Dr Smith Graham says future of work in Ghana would be shaped by technology

Renewsgh Team
2 Min Read
Dr. Smith Graham has served as a panel member at the PwC Africa Workforce Hopes & Fears Survey Forum held at the Mövenpick Ambassador Hotel in Accra, engaging leaders from business, academia, and the public sector on the future of work in Ghana and Africa.
He said, one thing is clear, ”our workforce is not fearful,  it is hopeful, the  survey highlights strong optimism about AI, high levels of trust in leadership, and a deep sense of meaning at work, and that gives Ghana a powerful foundation for transformation”.
Dr. Smith Graham speaks on AI and future of work in Ghana.
During the discussion, he emphasised that organisations must not treat AI as merely a technology initiative.
It should be approached as a workforce transformation agenda. AI is reshaping tasks, productivity models, and decision-making structures, and our people’s strategy must evolve accordingly.
For the public sector, Dr. Graham recommended a comprehensive overhaul of Schemes of Service to eliminate routine, process-heavy roles and redesign them around digital capability and AI-enabled functions.
”If we fail to modernise role architecture, we risk protecting structures that are already becoming obsolete”, he reiterated.
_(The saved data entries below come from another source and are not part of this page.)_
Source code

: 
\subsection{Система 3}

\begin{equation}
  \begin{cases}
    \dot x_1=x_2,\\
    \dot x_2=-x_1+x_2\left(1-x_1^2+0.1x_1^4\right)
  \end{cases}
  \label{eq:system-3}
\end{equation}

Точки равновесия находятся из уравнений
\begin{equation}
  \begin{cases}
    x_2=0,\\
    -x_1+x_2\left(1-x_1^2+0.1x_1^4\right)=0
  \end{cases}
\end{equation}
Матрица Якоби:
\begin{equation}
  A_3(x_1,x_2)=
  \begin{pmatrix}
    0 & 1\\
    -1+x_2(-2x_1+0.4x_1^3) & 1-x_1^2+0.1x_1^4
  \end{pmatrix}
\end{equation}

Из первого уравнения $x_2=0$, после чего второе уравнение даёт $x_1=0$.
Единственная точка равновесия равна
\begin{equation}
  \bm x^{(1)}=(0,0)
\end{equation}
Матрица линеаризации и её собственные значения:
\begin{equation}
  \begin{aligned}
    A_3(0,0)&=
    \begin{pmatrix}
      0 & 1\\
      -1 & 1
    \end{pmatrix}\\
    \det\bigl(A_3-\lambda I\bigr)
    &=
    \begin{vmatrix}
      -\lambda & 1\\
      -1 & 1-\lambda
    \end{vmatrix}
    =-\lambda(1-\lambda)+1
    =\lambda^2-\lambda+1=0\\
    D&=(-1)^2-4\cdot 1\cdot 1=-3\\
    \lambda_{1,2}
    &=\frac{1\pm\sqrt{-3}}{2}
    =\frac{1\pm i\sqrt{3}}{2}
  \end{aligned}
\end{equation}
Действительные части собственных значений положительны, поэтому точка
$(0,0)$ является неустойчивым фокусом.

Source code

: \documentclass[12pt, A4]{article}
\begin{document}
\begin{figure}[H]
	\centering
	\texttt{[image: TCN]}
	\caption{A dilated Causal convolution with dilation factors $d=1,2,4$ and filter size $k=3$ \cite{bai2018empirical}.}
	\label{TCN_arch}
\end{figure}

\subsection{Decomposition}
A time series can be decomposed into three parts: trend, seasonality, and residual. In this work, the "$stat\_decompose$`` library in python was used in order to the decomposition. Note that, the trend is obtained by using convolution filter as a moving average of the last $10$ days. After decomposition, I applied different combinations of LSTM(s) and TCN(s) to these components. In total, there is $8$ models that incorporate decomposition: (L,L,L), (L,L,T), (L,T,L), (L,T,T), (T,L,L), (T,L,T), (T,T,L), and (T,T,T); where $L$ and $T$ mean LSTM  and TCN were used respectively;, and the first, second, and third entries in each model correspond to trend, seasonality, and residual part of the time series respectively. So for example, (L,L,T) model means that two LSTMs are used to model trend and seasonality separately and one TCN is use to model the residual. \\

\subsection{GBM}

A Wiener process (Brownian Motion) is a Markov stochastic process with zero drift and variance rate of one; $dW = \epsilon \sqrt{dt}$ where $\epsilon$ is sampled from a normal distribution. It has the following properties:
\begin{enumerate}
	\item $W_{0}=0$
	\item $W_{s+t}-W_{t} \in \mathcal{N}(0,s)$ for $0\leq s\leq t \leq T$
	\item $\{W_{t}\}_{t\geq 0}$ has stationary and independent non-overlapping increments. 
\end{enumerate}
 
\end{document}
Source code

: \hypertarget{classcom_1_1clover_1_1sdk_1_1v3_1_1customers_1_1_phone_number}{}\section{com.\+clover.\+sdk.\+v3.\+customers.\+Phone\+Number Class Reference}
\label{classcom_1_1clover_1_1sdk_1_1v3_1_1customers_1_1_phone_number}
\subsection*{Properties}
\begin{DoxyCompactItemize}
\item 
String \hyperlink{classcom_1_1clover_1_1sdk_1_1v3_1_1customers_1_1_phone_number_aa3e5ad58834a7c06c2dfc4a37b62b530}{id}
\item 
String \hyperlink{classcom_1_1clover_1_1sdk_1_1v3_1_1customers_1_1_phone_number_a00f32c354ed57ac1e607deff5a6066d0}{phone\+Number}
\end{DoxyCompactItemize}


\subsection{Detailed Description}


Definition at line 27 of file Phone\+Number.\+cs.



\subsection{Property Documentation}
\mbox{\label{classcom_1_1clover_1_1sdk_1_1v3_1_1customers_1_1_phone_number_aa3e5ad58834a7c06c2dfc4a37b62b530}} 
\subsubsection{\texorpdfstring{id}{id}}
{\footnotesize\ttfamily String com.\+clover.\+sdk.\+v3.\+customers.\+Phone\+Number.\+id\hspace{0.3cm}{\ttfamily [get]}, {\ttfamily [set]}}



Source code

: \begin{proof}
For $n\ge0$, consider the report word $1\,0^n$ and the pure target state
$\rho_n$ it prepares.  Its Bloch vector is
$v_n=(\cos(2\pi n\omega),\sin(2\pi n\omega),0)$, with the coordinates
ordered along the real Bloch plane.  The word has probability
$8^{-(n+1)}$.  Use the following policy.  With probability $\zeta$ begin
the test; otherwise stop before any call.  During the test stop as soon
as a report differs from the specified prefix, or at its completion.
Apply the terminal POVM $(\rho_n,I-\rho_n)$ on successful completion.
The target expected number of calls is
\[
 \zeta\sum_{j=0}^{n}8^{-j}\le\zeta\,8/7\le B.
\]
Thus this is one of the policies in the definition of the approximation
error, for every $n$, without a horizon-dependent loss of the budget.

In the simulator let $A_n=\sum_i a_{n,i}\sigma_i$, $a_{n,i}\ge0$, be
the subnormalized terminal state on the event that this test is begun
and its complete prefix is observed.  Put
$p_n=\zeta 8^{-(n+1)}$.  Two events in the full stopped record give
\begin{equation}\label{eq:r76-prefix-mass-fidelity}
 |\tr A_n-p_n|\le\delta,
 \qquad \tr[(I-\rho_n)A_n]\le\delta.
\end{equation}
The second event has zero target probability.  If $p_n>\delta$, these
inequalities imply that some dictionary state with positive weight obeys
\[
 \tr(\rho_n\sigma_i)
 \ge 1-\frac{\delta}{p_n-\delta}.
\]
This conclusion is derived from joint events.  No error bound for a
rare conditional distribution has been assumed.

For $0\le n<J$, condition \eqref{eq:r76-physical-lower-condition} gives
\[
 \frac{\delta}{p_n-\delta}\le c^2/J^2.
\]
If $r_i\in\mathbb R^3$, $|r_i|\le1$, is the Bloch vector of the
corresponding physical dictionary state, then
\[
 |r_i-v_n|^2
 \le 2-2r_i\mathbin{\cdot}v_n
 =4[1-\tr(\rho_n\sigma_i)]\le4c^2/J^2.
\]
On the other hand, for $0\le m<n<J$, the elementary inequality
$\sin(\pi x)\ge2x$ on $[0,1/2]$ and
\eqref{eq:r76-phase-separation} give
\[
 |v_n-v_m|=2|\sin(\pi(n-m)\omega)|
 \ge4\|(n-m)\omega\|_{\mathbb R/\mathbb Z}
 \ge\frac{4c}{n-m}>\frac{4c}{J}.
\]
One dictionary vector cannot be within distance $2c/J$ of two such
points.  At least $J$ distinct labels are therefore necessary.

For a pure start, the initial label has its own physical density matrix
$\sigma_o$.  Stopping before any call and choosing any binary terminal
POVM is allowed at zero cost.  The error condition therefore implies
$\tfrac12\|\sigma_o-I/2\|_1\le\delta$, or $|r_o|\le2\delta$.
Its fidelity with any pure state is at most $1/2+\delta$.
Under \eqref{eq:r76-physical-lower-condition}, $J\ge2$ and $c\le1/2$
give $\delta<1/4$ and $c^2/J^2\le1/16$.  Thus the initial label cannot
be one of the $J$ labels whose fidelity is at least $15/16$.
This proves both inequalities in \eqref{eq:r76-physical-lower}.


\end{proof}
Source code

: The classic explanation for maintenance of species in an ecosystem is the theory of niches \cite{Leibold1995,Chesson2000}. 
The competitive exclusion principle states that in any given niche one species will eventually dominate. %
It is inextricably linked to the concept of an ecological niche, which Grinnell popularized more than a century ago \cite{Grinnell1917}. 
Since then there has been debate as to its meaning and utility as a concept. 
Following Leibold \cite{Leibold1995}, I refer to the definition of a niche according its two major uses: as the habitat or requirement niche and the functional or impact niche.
Dr. Graham also stressed that institutions seeking to retain critical and high-potential employees must invest deliberately in upgrading their AI-related skills. In this era, talent retention will depend less on hierarchy and more on continuous capability development.
”The future of work in Ghana will be shaped not just by technology, but by leadership choices. If we align skills development, productivity, and institutional reform, we will not just adapt to change, we will help shape it”, he noted.